SQL Server Performance Office Hours Episode 49

Query Store shows this plan has the lowest average duration, so it must be the best plan. Should we force it?

One of my queries uses an eager index spool operator that’s costing 45% of the query. I understand it’s building a temporary index, but I can’t figure out what’s triggering it – there’s no Halloween protection needed and no self-joins. The query runs fine if I break it into temp tables. Is there a way to see what the optimizer is trying to protect against, or how to prevent the spool without rewriting?

Let’s say your friend was hired as the sql developer/DBA for a very mature application. This application uses a model where each client has their own database, but each database has the same schema. Most of these databases are hosted in Azure SQLDB. However, many top-paying clients host their own server/on-prem sql and refuse to upgrade past 2014/2016. Your friend notices a lot of transformations done in procedures are way quicker using some of the features/functions in newer versions. Would your friend be an idiot for creating two separate variables, one with the sql statement for the old versions, and one for the new, then executing the appropriate one based on the SERVERPROPERTY(‘Edition’) value? How would you handle this? Also, will you be my friend? Thanks, from [hopefully] your new friend.

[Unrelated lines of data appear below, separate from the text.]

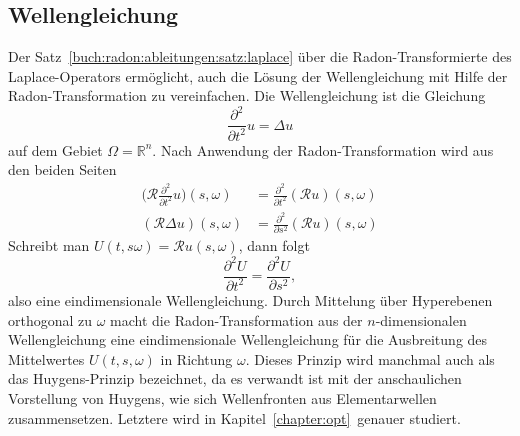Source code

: %
%
\subsection{Wellengleichung
\label{buch:radon:ableitungen:subsection:wellengleichung}}
Der Satz~\ref{buch:radon:ableitungen:satz:laplace} über die
Radon-Transformierte des Laplace-Operators ermöglicht, auch die
Lösung der Wellengleichung mit Hilfe der Radon-Transformation zu
vereinfachen.
Die Wellengleichung ist die Gleichung
\[
\frac{\partial^2}{\partial t^2}u = \Delta u
\]
auf dem Gebiet $\Omega=\mathbb{R}^n$.
Nach Anwendung der Radon-Transformation wird aus den beiden Seiten
\begin{align*}
\biggl(\mathscr{R}\frac{\partial^2}{\partial t^2}u\biggr)(s,\omega)
&=
\frac{\partial^2}{\partial t^2}(\mathscr{R}u)(s,\omega)
\\
(\mathscr{R}\Delta u)(s,\omega)
&=
\frac{\partial^2}{\partial s^2}(\mathscr{R}u)(s,\omega)
\end{align*}
Schreibt man $U(t,s\omega)=\mathscr{R}u(s,\omega)$, dann folgt
\[
\frac{\partial^2 U}{\partial t^2}
=
\frac{\partial^2 U}{\partial s^2},
\]
also eine eindimensionale Wellengleichung.
Durch Mittelung über Hyperebenen orthogonal zu $\omega$ macht
die Radon-Transformation aus der $n$-dimensionalen Wellengleichung
eine eindimensionale Wellengleichung für die Ausbreitung des
Mittelwertes $U(t,s,\omega)$ in Richtung $\omega$.
Dieses Prinzip wird manchmal auch als das Huygens-Prinzip 
bezeichnet, da es verwandt ist mit der anschaulichen Vorstellung
von Huygens, wie sich Wellenfronten aus Elementarwellen zusammensetzen.
Letztere wird in Kapitel~\ref{chapter:opt} genauer studiert.


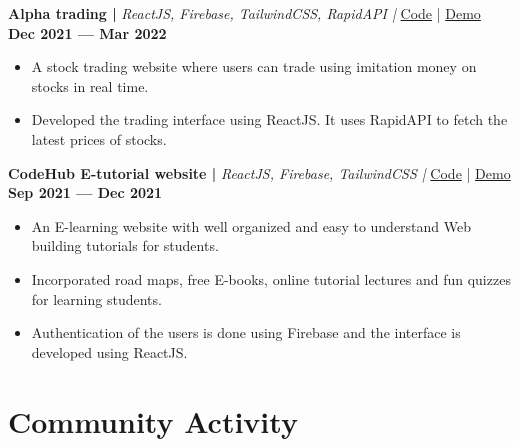 \documentclass[a4,10pt]{article}
\newenvironment{zitemize}{
\begin{itemize}\itemsep0pt \parskip0pt \parsep1pt}
{\end{itemize}\vspace{-0.5cm}}
\begin{document}
    
\vspace{0.35cm}
\textbf{Alpha trading | } \emph{ReactJS, Firebase, TailwindCSS, RapidAPI |  }{\href{https://github.com/Harsh-H-Shah/Alpha-trading}{
            \color{UI_blue} Code}}
            | 
            {\href{https://alpha-trading.netlify.app/}{
            \color{UI_blue} Demo} } \textbf{\hfill Dec 2021 --- Mar 2022} 
\vspace{-0.2cm}
    \begin{zitemize}
        \item A stock trading website where users can trade using imitation money on stocks in real time.
        \item Developed the trading interface using ReactJS. It uses RapidAPI to fetch the latest prices of stocks.
    \end{zitemize}


\vspace{0.35cm}
\textbf{CodeHub E-tutorial website | } \emph{ReactJS, Firebase, TailwindCSS |  }{\href{https://github.com/Harsh-H-Shah/codehub}{
            \color{UI_blue} Code}}
            | 
            {\href{https://code-hub-2021.netlify.app/}{
            \color{UI_blue} Demo} } \textbf{\hfill Sep 2021 --- Dec 2021}
    \vspace{-0.2cm}
    \begin{zitemize}
        \item An E-learning website with well organized and easy to understand Web building tutorials for students.
        \item Incorporated road maps, free E-books, online tutorial lectures and fun quizzes for learning students.
        \item Authentication of the users is done using Firebase and the interface is developed using ReactJS.
    \end{zitemize}
\vspace{-0.25cm}



\section{Community Activity}
\end{document}
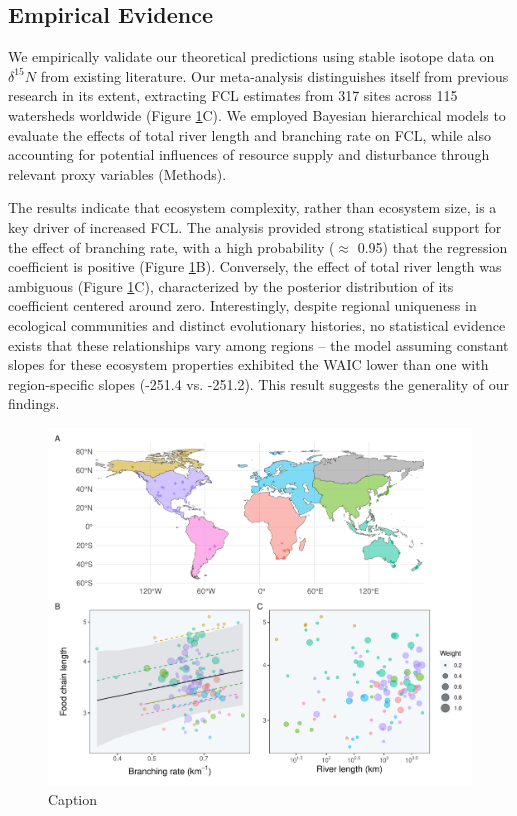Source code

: \documentclass[11pt, class=article, crop=false]{standalone}
\begin{document}
\subsection{Empirical Evidence}

We empirically validate our theoretical predictions using stable isotope data on $\delta^{15}N$ from existing literature.
Our meta-analysis distinguishes itself from previous research in its extent, extracting FCL estimates from 317 sites across 115 watersheds worldwide (Figure \ref{fig:fcl-obs}C).
We employed Bayesian hierarchical models to evaluate the effects of total river length and branching rate on FCL, while also accounting for potential influences of resource supply and disturbance through relevant proxy variables (Methods).

The results indicate that ecosystem complexity, rather than ecosystem size, is a key driver of increased FCL.
The analysis provided strong statistical support for the effect of branching rate, with a high probability ($\approx$ 0.95) that the regression coefficient is positive (Figure \ref{fig:fcl-obs}B).
Conversely, the effect of total river length was ambiguous (Figure \ref{fig:fcl-obs}C), characterized by the posterior distribution of its coefficient centered around zero.
Interestingly, despite regional uniqueness in ecological communities and distinct evolutionary histories, no statistical evidence exists that these relationships vary among regions -- the model assuming constant slopes for these ecosystem properties exhibited the WAIC lower than one with region-specific slopes (-251.4 vs. -251.2).
This result suggests the generality of our findings. 

\begin{figure}
    \centering
    \includegraphics[width=0.9\linewidth]{output/fig_emp_fcl.pdf}
    \caption{Caption}
    \label{fig:fcl-obs}
\end{figure}
\end{document}
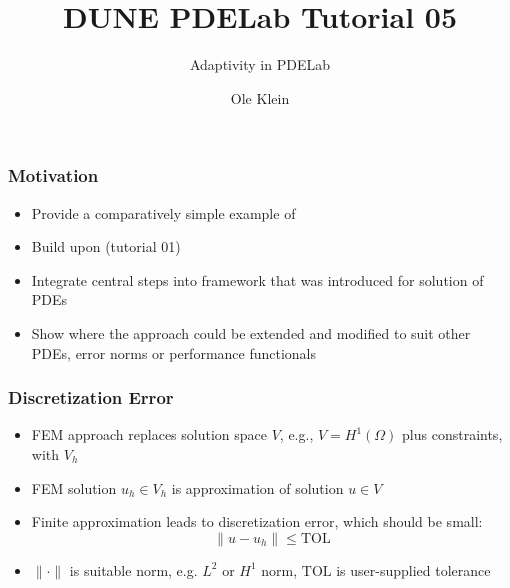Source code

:\documentclass[aspectratio=169,11pt]{beamer}
\title{DUNE PDELab Tutorial 05}
\subtitle{Adaptivity in PDELab}
\author{Ole Klein}
\institute[]
{
  IWR\\
  Heidelberg University
}
\theoremstyle{definition}
\begin{document}


\begin{frame}
\frametitle{Motivation}
\begin{itemize}
  \item Provide a comparatively simple example of 
  \item Build upon  (tutorial 01)
  \item Integrate central steps into framework that was introduced for
    solution of PDEs
  \item Show where the approach could be extended and modified to suit other PDEs,
    error norms or performance functionals
\end{itemize}
\end{frame}

\begin{frame}
\frametitle{Discretization Error}
\begin{itemize}
  \item FEM approach replaces solution space $V$, e.g., $V=H^1(\Omega)$ plus
    constraints, with  $V_h$
  \item FEM solution $u_h \in V_h$ is approximation of solution $u \in V$
  \item Finite approximation leads to discretization error, which should be small:
    \begin{equation*}
      \| u - u_h \| \leq \text{TOL}
    \end{equation*}
  \item $\| \cdot \|$ is suitable norm, e.g. $L^2$ or $H^1$ norm, $\text{TOL}$ is
    user-supplied tolerance
\end{itemize}
\end{frame}
\end{document}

Postgres and Oracle have skip scans. Why Doesn’t SQL Server?

I am interested in your AI course but my company probably won’t be on SQL Server 2025 for a while. How relevant will this content be in a year or two? The AI world seems to change rapidly.

To ask your questions, head over here.

Video Summary

In this video, I dive into some interesting questions submitted by viewers during my Office Hours session. I address topics ranging from query store optimization to handling different database environments and SQL Server versions. Whether you’re curious about forcing a plan that shows as having the lowest average duration or dealing with eager index pool operators in your queries, there’s something for everyone. Additionally, I explore strategies for managing code deployments across multiple server editions, suggesting approaches like using environment variables or parent-child store procedures to handle different SQL Server versions without complicating your existing codebase too much. The video also touches on the absence of skip scans in SQL Server compared to other database systems and why this feature might not be as critical due to how SQL Server optimizes query plans. As always, I encourage viewers to engage by submitting their own questions or becoming a supporting member to help keep the content relevant and useful for all SQL enthusiasts out there!

Full Transcript

Erik Darling here with Darling Data, and we are in the midst of a Monday. But I suppose that’s good news for you, because that means you get to experience yet another Office Hours. I think we are coming real close to closing in on episode 50, which I will do absolutely nothing to commemorate.

But anyway, let’s talk through our stuff. I will answer five user-submitted questions to my Office Hours link. Now, if you look down in the video description, you will find all sorts of helpful links.

And not to spend too long here, but I recently spent some time redoing my consulting offerings, so there are some new ones in there for folks who might need different sorts of engagements than the typical blocks of hours that I was selling in the past.

Those are still available, but I do have some new stuff if you want to check that out. I’ve also added a lot of training and redone some of the training offerings in that you can now buy them as subscription products at the monthly or yearly rate. So if you are on the fence about spending some chunk of money all at once, you can now spend a smaller chunk of money, either on a monthly or yearly basis.

You can also use the links below to become a supporting member of the channel. If you just like all the stuff that I talk about, but you want to spend like, I don’t know, four bucks a month just to buy me half a New York espresso here, you can do that. There’s also a very helpful link down the bottom if you want to ask me office hours questions for one of these things.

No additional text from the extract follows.